Au final, j’étais bien le seul à jouir de cette compagnie, de ces connaissances, autant de conversations que d’horizons. Une fois écoulés les récits des soirées des apprenties pharmaciennes, je me faisais gentiment remonter les bretelles par la psy, persuadée que je devais remettre ma vie en ordre, déformation professionelle sans nul doute. Puis, Bruno et moi refaisions nos équipes types, discutions de l’avenir du PSG.

La faune matinale et silencieuse partie, la journée se parait de couleurs vives avec l’arrivée des agents immobiliers voisins, aux alentours de dix heures. Ils prenaient pause sur pause, excellents vendeurs probablement, toujours souriants, d’humeur égale et bon enfant, guillerette. Leur jeune secrétaire, qui tentait de trouver un serveur à marier, quelle étrange idée, venait ensuite ; puis la stagiaire portugaise du salon de coiffure, pimpante et fraîche, qui passait prendre des cafés à emporter pour ses clients ; les serveurs des restos adjacents, les pharmaciens d’en face à nouveau.

Tout un monde vivait ici. Nous étions les gardiens de leur paisible jardin, de leur intimité. Les hôtes souriants de leur réfectoire, les animateurs de leur temps libre. Les rumeurs, les états d’âme et les échecs timides s’échangeaient, les protubérantes réussites et les grands sourires s’arboraient.
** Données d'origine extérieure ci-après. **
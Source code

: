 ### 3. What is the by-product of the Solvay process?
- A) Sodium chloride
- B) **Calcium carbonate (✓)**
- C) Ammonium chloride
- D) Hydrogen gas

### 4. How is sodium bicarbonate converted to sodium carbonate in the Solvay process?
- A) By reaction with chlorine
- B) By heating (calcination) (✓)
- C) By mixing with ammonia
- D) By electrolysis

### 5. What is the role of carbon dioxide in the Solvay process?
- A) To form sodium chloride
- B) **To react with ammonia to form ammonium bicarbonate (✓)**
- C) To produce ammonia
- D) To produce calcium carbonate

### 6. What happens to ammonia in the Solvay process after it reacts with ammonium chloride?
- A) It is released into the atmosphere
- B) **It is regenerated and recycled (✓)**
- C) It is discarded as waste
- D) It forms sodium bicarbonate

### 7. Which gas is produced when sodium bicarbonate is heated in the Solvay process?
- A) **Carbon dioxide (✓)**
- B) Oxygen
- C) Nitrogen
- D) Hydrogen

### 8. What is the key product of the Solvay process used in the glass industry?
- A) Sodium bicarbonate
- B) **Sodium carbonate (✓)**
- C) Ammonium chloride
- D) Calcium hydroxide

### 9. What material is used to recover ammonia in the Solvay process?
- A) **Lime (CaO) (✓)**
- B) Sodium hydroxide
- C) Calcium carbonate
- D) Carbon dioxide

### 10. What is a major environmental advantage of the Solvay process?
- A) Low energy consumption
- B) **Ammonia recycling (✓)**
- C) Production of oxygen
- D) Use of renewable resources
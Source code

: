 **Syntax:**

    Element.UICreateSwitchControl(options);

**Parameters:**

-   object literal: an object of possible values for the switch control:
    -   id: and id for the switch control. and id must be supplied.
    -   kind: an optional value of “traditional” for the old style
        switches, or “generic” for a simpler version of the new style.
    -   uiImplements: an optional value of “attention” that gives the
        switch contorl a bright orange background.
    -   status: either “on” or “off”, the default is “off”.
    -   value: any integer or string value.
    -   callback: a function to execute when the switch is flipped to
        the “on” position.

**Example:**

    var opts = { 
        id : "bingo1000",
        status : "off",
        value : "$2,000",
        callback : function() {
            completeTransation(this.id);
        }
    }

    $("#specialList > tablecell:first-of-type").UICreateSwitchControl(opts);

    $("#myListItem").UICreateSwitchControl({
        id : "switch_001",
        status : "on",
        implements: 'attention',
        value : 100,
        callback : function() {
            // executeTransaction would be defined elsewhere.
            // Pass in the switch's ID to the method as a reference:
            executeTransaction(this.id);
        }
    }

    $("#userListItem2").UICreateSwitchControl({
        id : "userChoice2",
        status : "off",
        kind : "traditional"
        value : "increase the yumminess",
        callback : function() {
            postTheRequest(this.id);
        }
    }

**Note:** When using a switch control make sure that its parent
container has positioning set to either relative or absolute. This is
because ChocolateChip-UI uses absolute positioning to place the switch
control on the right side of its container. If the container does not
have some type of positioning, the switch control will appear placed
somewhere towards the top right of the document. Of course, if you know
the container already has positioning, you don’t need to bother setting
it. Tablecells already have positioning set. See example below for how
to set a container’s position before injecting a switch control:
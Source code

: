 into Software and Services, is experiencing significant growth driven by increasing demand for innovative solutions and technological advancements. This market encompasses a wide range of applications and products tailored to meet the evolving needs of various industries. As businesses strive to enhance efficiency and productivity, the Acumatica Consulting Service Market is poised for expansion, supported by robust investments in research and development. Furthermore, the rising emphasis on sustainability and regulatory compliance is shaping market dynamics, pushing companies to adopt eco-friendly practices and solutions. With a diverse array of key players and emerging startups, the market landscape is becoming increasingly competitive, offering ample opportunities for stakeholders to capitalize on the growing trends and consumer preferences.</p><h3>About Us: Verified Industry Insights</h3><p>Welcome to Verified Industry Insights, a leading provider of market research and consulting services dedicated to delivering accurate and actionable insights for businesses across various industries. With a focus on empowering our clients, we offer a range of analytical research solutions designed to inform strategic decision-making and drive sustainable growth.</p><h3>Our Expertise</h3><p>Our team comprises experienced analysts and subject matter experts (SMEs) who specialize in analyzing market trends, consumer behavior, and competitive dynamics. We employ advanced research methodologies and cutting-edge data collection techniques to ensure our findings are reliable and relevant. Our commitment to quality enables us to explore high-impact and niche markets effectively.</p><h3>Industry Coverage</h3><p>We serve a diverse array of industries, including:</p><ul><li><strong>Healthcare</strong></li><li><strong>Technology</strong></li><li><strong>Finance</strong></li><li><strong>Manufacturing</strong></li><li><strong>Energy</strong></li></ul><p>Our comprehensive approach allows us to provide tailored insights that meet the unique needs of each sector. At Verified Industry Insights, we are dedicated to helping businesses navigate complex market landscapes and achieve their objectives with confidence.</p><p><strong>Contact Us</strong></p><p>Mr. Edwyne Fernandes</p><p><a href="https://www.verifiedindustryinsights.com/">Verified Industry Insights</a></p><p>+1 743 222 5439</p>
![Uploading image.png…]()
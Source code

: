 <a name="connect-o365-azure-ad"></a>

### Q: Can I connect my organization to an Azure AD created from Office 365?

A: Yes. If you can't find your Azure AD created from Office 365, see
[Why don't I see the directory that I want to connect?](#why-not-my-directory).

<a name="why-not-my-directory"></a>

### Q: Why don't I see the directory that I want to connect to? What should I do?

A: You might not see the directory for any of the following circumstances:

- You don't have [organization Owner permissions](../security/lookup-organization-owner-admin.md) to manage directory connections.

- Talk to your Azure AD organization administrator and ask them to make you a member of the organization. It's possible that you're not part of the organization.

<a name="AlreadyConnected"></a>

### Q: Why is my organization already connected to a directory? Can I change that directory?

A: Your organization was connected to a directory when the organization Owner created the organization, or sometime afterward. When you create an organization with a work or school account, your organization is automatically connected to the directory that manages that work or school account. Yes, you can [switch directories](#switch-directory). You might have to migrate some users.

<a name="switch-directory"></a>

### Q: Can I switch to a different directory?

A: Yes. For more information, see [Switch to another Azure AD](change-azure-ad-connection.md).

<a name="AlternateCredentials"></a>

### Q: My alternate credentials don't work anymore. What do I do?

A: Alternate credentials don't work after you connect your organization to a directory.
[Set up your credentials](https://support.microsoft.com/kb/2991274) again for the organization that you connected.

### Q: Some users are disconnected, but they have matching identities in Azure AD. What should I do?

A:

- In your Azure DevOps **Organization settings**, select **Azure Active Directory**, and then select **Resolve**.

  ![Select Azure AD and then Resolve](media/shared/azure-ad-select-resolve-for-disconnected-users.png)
Outre la technique, je découvris au Cerisier l’importance des réguliers, leurs envies, leur respect.

Fred, le premier serveur, et toute l’équipe de salle étaient convaincus que c’est aux serveurs que reviennent le mérite de la population d’un restaurant. Je compris au contraire que ce n’était que l’apanage des réguliers. Ils apportent leurs vies et leurs couleurs dans ce lieu dont nous sommes le papier peint. Un restaurant se peuple des habitués qu’il mérite. 

J’adorais cette vie de quartier. Être au confluent des ruisseaux timides et des fleuves imposants, des petites tendresses et des grands sourires, du plaisir de se revoir chaque jour et de savoir que chacun sera au poste demain. Sans grand étonnement, lorsque ma rancœur envers l’équipe du  Cerisier se fut tassée, j’y revins brièvement, un an après. Paul, Denise et Charlie, de l’agence immobilière, y papotaient joyeusement, tandis que Bruno, le caviste, feuilletait, las, l’Équipe. Sans se parler, sans se rendre compte qu’ils formaient un tout, inamovible et plaisant, la vie d’un quartier et d’un restaurant. Sans autre surprise, je constatais que l’équipe du restaurant, elle, avait changée.